We are currently still on track and will continue to work hard to stay on track.

Reference Audio: Reference_Audio

Audio Segment (Recorded by Sanjana): Audio_Segment

Warping Matrix: Warping_Matrix

November 10, 2023November 12, 2023

Team Status Report for 11/11

This week we focused on getting each of the subsystems to a point of moderate success. We are focusing on each of the subsystems independently as we want to budget enough time to integrate all the subsystems together. The main difficulty is that the audio is running off of python, the eye tracker is running off of C++ and the front end is using Django. Therefore, to have all the subsystems communicate with one another, web sockets will have to be used. Importantly, our web sockets have to function on all three subsystems. This is a major risk as the subsystems being unable to communicate with one another would cause the project to not function and could result in latency issues. The backup plan would consist of using local files as points where information is read and written to. This method is slow, however, acts as a safety net for the web sockets.

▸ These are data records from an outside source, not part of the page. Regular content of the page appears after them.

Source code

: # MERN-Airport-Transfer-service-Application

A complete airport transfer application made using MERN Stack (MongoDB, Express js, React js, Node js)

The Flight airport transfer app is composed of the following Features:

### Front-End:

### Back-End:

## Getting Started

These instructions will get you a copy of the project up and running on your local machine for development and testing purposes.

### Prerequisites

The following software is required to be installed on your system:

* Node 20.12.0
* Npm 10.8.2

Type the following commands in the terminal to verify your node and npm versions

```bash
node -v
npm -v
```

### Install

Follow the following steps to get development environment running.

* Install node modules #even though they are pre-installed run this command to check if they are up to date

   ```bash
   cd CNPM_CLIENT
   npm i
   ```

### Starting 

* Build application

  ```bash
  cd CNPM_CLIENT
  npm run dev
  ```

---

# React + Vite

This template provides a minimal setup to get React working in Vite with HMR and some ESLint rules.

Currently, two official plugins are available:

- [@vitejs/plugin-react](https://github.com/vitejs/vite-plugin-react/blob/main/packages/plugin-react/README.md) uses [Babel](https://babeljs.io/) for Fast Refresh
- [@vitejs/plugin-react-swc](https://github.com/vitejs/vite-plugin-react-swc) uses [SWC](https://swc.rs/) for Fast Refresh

One major design decision made was to no longer use the google board. This change was made as we decided that a heuristic for the eye tracker is simpler to implement and would most likely produce similar results. Therefore, the whole project can now run off of a single laptop. The only cost to this change is that we can no longer harness the TPU on the google board and that the system is now slightly larger. Using a computer requires a larger surface area for the device to sit on top of. Our design use case was originally intended for practice settings, which is still viable despite the size of the laptop. The design is not as heavily focused on performance settings.

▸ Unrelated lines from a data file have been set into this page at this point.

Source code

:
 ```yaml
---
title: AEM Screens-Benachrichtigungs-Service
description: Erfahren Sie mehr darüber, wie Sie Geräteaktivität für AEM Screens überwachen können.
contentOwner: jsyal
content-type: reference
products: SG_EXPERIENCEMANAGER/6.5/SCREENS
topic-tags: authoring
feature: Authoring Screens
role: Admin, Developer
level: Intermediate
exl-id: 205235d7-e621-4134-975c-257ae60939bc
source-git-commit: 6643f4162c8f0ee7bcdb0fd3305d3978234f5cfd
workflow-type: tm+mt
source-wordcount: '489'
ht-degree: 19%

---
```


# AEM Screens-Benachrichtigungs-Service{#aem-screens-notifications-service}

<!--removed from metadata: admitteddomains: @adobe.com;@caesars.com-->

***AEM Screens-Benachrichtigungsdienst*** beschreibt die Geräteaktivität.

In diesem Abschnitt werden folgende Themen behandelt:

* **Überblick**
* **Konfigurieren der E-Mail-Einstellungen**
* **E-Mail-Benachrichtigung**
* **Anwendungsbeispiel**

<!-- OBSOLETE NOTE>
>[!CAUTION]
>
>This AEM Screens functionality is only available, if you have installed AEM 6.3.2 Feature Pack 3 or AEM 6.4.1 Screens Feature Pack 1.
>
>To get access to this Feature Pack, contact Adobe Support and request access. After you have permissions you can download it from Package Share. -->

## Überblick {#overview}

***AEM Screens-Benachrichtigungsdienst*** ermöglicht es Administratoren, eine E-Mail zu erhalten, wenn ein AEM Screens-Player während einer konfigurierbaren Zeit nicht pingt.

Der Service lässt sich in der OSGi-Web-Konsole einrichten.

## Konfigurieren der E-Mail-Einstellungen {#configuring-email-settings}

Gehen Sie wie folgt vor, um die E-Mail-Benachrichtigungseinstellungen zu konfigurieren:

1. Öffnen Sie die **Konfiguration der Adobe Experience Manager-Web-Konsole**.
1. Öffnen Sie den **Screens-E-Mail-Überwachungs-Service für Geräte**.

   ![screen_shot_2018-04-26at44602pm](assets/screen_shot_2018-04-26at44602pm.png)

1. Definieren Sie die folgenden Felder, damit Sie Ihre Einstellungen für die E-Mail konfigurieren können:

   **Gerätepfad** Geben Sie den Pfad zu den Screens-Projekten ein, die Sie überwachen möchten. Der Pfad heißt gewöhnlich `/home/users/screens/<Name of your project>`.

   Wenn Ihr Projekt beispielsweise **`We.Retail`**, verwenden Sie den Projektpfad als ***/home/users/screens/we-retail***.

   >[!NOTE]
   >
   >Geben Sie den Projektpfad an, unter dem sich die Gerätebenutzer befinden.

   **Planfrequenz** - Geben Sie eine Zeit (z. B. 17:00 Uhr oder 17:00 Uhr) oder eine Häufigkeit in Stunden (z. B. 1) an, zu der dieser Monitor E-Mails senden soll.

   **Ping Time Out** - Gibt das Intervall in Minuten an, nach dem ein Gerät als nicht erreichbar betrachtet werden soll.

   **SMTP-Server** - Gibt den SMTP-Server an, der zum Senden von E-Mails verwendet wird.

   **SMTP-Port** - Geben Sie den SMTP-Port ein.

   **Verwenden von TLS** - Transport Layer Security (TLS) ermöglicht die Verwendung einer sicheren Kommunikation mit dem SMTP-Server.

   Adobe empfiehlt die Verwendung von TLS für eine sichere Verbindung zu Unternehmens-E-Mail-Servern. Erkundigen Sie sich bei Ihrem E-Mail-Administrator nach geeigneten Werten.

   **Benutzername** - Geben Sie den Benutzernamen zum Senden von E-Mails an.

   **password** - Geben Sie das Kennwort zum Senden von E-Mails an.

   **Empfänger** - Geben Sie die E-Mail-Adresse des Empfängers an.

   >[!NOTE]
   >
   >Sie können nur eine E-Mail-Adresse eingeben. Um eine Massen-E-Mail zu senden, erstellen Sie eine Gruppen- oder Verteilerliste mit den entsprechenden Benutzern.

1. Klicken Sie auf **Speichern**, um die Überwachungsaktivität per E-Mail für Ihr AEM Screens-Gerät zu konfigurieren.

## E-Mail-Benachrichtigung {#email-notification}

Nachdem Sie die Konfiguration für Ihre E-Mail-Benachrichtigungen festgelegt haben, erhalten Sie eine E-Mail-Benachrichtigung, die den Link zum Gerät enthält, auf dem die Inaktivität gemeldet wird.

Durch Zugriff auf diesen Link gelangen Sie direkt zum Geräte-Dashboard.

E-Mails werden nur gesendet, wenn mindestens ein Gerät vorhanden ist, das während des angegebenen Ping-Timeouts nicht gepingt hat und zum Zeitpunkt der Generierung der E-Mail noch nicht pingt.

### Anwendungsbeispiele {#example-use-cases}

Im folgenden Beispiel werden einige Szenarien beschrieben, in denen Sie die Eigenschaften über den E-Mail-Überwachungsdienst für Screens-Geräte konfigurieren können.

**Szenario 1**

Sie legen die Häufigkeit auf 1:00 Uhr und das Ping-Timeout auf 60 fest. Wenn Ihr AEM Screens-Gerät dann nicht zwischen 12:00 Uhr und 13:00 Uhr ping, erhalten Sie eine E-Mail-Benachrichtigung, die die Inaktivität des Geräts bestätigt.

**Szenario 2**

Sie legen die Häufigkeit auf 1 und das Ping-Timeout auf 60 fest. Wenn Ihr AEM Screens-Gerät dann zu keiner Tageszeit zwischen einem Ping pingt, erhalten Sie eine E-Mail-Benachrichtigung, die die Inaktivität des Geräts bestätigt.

November 10, 2023November 12, 2023

Sanjana’s Status Report for 11/11

This week, I added functionality to the frontend. As of now, the PDF file upload is working and the MIDI file upload is a work in progress. I also spent considerable time thinking and researching integration with the other subsystems. For the audio alignment, the actual stream could be sent to the backend. Then the backend will process the audio into data using algorithms that are already being developed in Python. An alternative is to do all the processing on the laptop that the Eye Tracking Camera is connected to, then use HTTP or web socket protocol to send only data to the backend. I’m still weighing the pros and cons of these design decisions and will continue to discuss these with more advanced full stack engineers before implementation.

Additionally, I continued to implement the frontend. I added functionality to help make the forms store data in a better way by refining the models and worked on some smaller details in the web experience. One piece of feedback we received from the interim demos was regarding the MVP of the frontend. The frontend system will be hosted locally on the laptop to which the Tobii Eye Tracker Camera is connected. As of now, my plan is to integrate the audio scripts into the backend of the django app or establish some connection between those python files and the backend. The upload page and parsing the MIDI file are two aspects I’ve been working on over the past couple of days, however these features don’t work bug-free yet.

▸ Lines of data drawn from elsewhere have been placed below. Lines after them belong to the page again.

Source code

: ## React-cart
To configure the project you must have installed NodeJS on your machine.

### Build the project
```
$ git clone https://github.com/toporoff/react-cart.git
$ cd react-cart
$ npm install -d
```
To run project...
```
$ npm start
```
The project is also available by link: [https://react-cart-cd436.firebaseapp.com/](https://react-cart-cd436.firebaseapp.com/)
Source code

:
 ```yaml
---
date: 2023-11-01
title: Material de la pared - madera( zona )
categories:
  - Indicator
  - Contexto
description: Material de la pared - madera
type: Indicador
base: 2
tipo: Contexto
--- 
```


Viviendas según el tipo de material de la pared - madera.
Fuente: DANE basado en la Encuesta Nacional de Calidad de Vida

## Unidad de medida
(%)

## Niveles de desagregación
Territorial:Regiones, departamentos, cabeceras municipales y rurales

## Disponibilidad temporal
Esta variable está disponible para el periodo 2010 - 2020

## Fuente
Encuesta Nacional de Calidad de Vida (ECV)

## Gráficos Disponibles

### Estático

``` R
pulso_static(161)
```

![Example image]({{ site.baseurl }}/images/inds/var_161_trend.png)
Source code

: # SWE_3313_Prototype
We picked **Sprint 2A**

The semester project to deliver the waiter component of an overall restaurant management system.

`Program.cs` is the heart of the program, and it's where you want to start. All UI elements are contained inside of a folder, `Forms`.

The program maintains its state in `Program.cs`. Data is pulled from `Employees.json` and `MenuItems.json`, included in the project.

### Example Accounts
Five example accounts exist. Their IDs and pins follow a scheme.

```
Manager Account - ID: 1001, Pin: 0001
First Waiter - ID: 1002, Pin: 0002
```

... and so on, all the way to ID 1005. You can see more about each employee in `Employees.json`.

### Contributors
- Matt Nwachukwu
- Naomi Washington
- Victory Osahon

My progress is on schedule, but I am working hard to think more about integration and am beginning to focus my efforts there. Understand the eye tracking and audio outputs and formats will help me get to a solution regarding integration. For next week, I want to be able to add some sort of integration or at least simulate it with a fake stream of live data. I would also like to establish a communication channel with one of the subsystems.

Regarding our verification and validation, we are planning to run latency tests and accuracy tests for page flipping as outlined in our design report. An important aspect of the frontend and integration is that the data streams are processed and sent to the frontend and displayed within a beat. We’ll analyze these results by timing the inputs and outputs and precisely measuring latency. This will ensure that the project meets engineering design requirements.